Haswell and GK110 vs. Ivy and GK104: DigitalStorm Virtue System Reviewby Dustin Sklavos on June 23, 2013 12:00 PM EST
It's not entirely fair to DigitalStorm not to mention the generally excellent job they've done with the build quality of the Virtue. One of the ways a boutique can distinguish itself is in its component selection, and the stock component choices of the Virtue line are solid across the board.
Starting with the chassis selection, I'm actually a pretty big fan of the Corsair Obsidian 350D and I'm happy to see it being employed in a high performance system. Interestingly, DigitalStorm is also using Corsair's H100i to cool the CPU, but they're not employing Corsair Link software to control fan speed despite the system being wired to use it. Instead, the fans on the H100i (oriented beneath the radiator to pull in air from the top of the enclosure and then cycle it out of the rear exhaust) run at a fixed fan speed. I personally find variable fan speed to be distracting; I'd just as soon the whole system run silent all the time, end of discussion. DigitalStorm's choice here works for me.
The 350D also does an excellent job of showing off NVIDIA's reference cooler for the GeForce GTX 780, complete with the subtly glowing "GeForce GTX" logo. That's plugged into an ASUS Z87 Gryphon motherboard, and the system drive is a healthy 120GB Corsair Neutron GTX featuring an LAMD controller. Given all the Corsair kit in the Virtue, though, I'm actually surprised the memory is A-Data.

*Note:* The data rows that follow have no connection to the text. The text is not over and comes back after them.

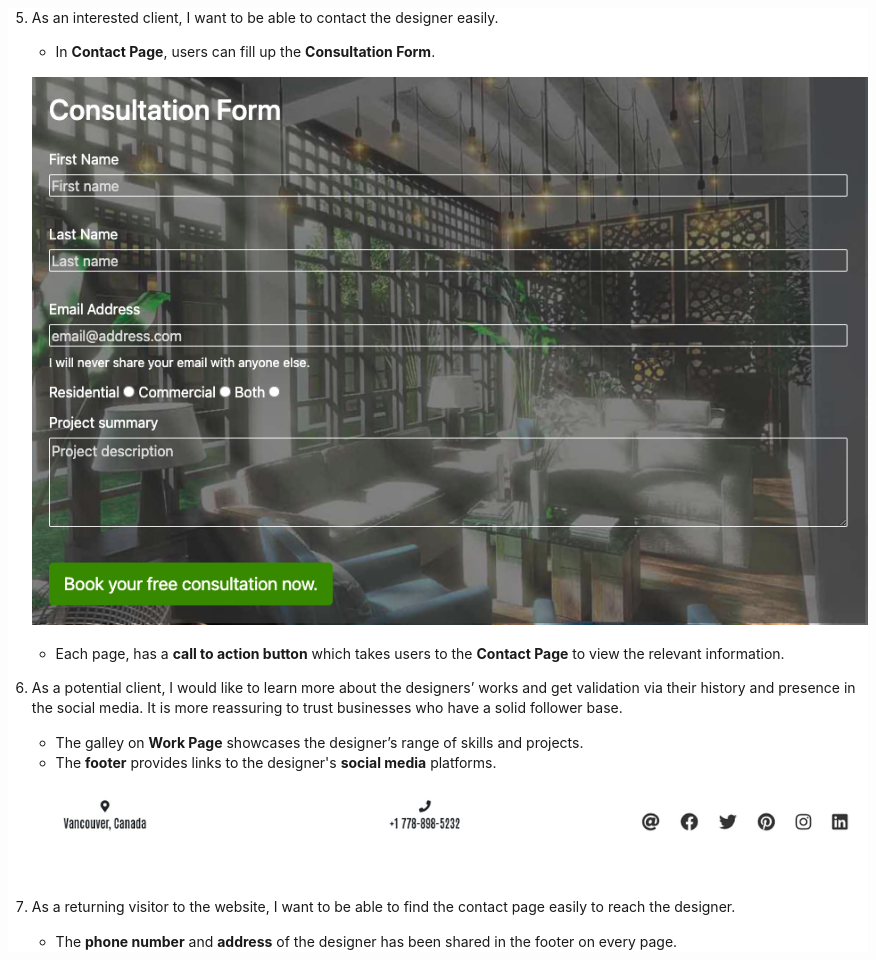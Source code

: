 5. As an interested client, I want to be able to contact the designer easily. 
    - In **Contact Page**, users can fill up the **Consultation Form**.

    ![alt text](https://github.com/TNamdarian/saranamdarian/blob/master/assets/images/readme-images/consultation-form.png)

    - Each page, has a **call to action button** which takes users to the **Contact Page** to view the relevant information.

6. As a potential client, I would like to learn more about the designers’ works and get validation via their history and presence in the social media. It is more reassuring to trust businesses who have a solid follower base.  
    - The galley on **Work Page** showcases the designer’s range of skills and projects. 
    - The **footer** provides links to the designer's **social media** platforms. 

    ![alt text](https://github.com/TNamdarian/saranamdarian/blob/master/assets/images/readme-images/footer.png)

7. As a returning visitor to the website, I want to be able to find the contact page easily to reach the designer.
    - The **phone number** and **address** of the designer has been shared in the footer on every page. 
    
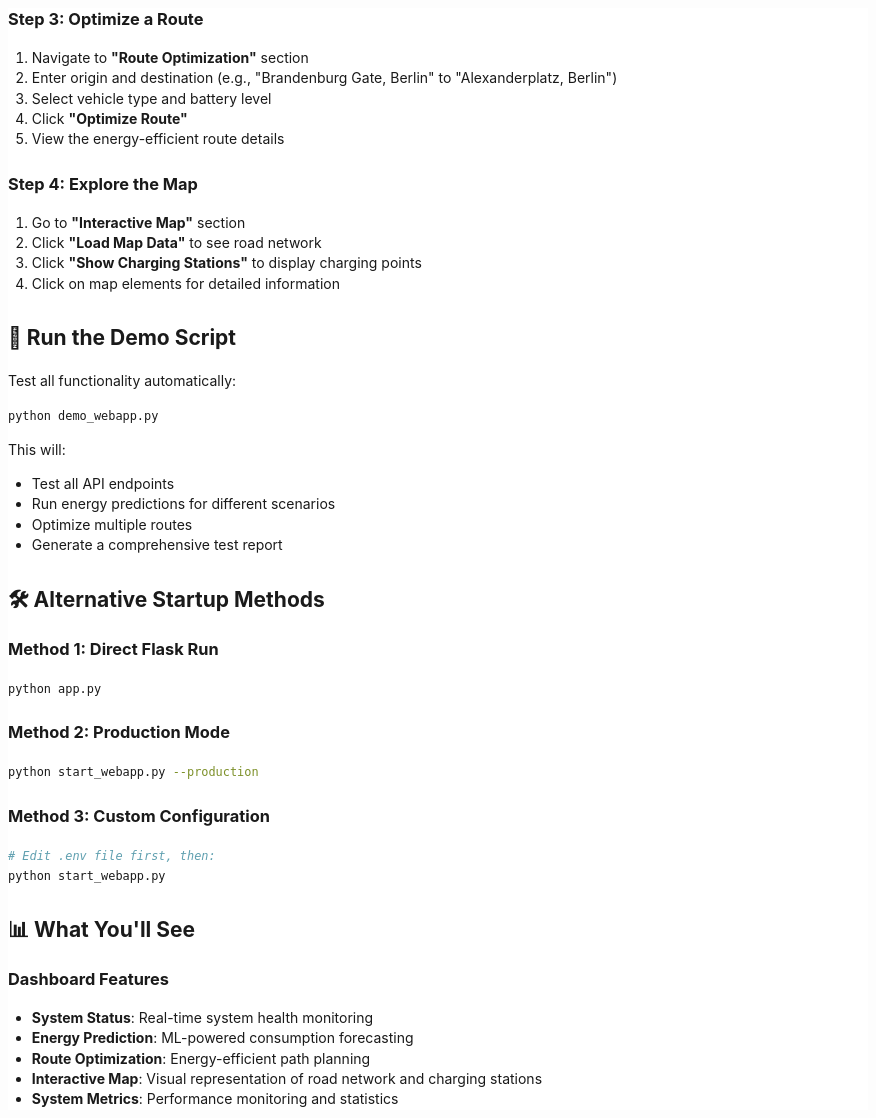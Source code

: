### Step 3: Optimize a Route
1. Navigate to **"Route Optimization"** section
2. Enter origin and destination (e.g., "Brandenburg Gate, Berlin" to "Alexanderplatz, Berlin")
3. Select vehicle type and battery level
4. Click **"Optimize Route"**
5. View the energy-efficient route details

### Step 4: Explore the Map
1. Go to **"Interactive Map"** section
2. Click **"Load Map Data"** to see road network
3. Click **"Show Charging Stations"** to display charging points
4. Click on map elements for detailed information

## 🧪 Run the Demo Script

Test all functionality automatically:

```bash
python demo_webapp.py
```

This will:
- Test all API endpoints
- Run energy predictions for different scenarios
- Optimize multiple routes
- Generate a comprehensive test report

## 🛠️ Alternative Startup Methods

### Method 1: Direct Flask Run
```bash
python app.py
```

### Method 2: Production Mode
```bash
python start_webapp.py --production
```

### Method 3: Custom Configuration
```bash
# Edit .env file first, then:
python start_webapp.py
```

## 📊 What You'll See

### Dashboard Features
- **System Status**: Real-time system health monitoring
- **Energy Prediction**: ML-powered consumption forecasting
- **Route Optimization**: Energy-efficient path planning
- **Interactive Map**: Visual representation of road network and charging stations
- **System Metrics**: Performance monitoring and statistics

Where I'd be tempted to shake down DigitalStorm is in using a single stable voltage for overclocking the i7-4770K, but without more experience with Haswell and the quirks of its VRM I can't say if that's worth caring about or not. With the first generation chips (Nehalem, Clarksfield, Gulftown), this was a huge issue, but Sandy and Ivy were less problematic and it looks like Haswell is even less so. I do want to point out that DigitalStorm has traditionally been more aggressive about their CPU voltages than I'd like, but the i7-4770K's 1.28V is actually pretty common and totally reasonable.
Noise and Heat
Demonstrating a healthy amount of balance in their design, the Virtue isn't especially silent but is generally a touch quieter than enthusiast gaming desktops tend to be. Idle noise is around ~33dB, and since the CPU and chassis fans run at a fixed speed, the GeForce GTX 780 is really the only component that spins up or down. Unfortunately, while the 350D is an excellent case for liquid cooling, it does suffer slightly from Corsair's perpetual issues with middling air cooling performance.
Thermals on the GTX 780 are pretty par for the course, but it can jack noise levels up a couple of dB under sustained load. Meanwhile, the i7-4770K is really about where it needs to be. A more adventurous user might be able to eke a little more performance out of it with a little more juice, but I'd hesitate to push the H100i that much harder, especially without bumping the fan speeds up to a potentially uncomfortable volume.
So how much power does a modern high end gaming system pull from the wall? The last couple of generations from Intel, NVIDIA, and AMD (Bulldozer/Piledriver notwithstanding) have all done an admirable job of continually reducing idle and load power consumption alike, so the DigitalStorm Virtue stands to benefit from those advances.
And it does. While neither one is abnormally spectacular, they're both totally reasonable. I'm not convinced DigitalStorm couldn't shave 10W or so off the idle power, but load power is where it ought to be.